_TASK OBJECTIVE_. After finding the line containing "For example, Tidepool" below, please output that line and each following one through the line containing "## Volunteers and", exactly as written.

┄┄┄┄┄┄┄┄┄┄

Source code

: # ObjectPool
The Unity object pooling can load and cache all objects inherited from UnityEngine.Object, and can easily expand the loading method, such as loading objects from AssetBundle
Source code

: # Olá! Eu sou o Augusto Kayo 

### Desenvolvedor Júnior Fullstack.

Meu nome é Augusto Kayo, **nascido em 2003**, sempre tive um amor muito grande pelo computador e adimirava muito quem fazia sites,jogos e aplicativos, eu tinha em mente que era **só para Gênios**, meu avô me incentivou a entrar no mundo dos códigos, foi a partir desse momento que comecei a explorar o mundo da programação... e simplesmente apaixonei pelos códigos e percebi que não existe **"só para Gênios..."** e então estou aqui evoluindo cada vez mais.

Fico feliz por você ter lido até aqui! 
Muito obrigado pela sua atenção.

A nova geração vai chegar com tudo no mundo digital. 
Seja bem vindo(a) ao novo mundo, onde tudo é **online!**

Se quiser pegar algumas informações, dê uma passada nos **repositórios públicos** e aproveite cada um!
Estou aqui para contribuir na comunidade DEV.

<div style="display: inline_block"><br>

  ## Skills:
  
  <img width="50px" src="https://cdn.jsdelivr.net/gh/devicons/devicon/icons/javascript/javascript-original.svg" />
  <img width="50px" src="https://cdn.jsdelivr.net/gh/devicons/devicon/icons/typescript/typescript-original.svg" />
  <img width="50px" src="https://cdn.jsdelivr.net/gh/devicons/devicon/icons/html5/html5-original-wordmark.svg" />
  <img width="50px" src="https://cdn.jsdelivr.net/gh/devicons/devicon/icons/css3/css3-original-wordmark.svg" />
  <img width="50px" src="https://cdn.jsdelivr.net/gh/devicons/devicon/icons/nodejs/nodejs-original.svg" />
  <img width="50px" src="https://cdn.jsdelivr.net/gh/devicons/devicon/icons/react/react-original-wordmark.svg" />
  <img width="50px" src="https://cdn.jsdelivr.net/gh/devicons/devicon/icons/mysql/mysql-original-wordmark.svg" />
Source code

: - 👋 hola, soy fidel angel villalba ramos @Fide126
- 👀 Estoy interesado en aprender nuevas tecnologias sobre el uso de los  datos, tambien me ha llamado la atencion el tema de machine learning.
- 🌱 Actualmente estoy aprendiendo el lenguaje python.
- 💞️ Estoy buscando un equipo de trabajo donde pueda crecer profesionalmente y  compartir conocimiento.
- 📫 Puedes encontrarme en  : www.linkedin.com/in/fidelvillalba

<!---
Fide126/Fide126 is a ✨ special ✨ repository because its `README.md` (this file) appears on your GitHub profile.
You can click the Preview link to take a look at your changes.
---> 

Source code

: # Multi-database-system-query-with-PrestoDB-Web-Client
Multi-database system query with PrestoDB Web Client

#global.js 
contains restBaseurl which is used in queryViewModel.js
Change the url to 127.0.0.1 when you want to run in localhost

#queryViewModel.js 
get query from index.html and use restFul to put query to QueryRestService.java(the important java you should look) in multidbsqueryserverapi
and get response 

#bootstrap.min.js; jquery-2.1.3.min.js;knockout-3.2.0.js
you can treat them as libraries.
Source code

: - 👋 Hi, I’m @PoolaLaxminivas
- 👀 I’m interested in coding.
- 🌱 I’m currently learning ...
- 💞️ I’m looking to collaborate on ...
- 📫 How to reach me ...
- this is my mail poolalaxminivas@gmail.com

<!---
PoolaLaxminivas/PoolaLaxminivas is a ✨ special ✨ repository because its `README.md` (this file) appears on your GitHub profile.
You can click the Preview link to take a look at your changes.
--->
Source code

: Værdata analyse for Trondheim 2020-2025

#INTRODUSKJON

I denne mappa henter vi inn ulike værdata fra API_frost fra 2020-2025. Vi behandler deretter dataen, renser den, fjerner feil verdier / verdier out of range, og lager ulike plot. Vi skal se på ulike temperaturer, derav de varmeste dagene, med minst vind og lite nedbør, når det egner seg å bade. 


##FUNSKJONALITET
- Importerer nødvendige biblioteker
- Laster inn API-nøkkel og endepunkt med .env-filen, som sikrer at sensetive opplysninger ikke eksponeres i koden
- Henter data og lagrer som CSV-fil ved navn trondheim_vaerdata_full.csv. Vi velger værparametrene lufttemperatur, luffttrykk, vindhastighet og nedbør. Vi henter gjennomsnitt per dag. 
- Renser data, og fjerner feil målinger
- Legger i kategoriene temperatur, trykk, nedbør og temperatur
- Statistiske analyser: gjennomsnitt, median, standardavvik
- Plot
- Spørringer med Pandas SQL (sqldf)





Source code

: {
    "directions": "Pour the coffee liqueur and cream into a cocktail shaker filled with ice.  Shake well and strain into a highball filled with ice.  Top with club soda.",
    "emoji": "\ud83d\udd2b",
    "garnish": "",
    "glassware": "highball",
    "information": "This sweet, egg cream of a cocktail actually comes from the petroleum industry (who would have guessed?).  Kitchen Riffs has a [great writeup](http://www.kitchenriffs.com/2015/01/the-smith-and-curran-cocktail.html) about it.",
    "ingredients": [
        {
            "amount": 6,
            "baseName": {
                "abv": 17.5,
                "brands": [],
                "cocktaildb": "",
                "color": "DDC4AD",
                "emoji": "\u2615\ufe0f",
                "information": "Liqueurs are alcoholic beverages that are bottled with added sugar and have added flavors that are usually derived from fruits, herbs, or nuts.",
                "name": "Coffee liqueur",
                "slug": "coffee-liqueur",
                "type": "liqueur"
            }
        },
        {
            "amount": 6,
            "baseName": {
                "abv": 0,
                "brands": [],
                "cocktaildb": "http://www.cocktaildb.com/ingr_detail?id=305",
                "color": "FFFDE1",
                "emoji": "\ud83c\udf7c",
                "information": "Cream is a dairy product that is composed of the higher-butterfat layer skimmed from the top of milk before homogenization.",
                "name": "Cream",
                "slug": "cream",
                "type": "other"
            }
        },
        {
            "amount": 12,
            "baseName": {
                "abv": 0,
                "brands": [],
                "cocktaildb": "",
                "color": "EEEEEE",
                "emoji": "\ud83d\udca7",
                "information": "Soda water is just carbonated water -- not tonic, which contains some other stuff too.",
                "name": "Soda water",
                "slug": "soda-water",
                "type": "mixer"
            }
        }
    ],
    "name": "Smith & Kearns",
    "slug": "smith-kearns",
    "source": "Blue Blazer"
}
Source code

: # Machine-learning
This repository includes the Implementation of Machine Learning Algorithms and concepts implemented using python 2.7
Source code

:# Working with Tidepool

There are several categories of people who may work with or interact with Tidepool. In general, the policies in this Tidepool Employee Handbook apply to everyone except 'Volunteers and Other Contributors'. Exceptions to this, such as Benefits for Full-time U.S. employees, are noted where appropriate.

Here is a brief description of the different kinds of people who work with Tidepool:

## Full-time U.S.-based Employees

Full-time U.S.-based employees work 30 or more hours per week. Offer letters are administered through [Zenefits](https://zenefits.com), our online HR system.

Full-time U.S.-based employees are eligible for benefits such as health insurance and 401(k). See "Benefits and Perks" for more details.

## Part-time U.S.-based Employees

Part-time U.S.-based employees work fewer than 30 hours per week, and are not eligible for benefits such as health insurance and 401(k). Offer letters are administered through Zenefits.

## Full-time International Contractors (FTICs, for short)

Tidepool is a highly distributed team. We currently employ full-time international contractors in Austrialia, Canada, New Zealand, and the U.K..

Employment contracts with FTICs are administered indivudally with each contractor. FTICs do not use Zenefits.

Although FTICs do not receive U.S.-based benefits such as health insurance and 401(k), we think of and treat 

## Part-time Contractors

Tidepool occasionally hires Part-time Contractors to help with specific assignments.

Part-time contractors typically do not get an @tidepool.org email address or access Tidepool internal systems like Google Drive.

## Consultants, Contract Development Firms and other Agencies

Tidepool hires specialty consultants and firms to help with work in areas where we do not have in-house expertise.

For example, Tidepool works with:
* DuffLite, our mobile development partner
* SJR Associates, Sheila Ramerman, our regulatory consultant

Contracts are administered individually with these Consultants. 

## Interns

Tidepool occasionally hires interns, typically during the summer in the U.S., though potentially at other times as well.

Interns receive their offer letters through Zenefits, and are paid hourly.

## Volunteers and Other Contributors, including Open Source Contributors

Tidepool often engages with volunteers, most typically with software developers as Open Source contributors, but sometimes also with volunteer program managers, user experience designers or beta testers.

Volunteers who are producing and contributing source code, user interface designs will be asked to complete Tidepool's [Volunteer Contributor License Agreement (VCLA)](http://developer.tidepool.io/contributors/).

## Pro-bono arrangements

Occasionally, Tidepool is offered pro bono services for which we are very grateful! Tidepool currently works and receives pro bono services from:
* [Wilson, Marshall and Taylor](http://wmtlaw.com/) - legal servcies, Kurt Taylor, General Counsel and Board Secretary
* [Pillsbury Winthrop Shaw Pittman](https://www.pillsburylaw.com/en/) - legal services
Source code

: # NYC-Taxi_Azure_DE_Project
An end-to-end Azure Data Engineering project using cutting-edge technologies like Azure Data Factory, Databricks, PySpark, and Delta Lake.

┄┄┄┄┄┄┄┄┄┄

_OUTPUT FOR THIS TASK_.
For example, Tidepool works with:
* DuffLite, our mobile development partner
* SJR Associates, Sheila Ramerman, our regulatory consultant

Contracts are administered individually with these Consultants. 

## Interns

Tidepool occasionally hires interns, typically during the summer in the U.S., though potentially at other times as well.

Interns receive their offer letters through Zenefits, and are paid hourly.

## Volunteers and Other Contributors, including Open Source Contributors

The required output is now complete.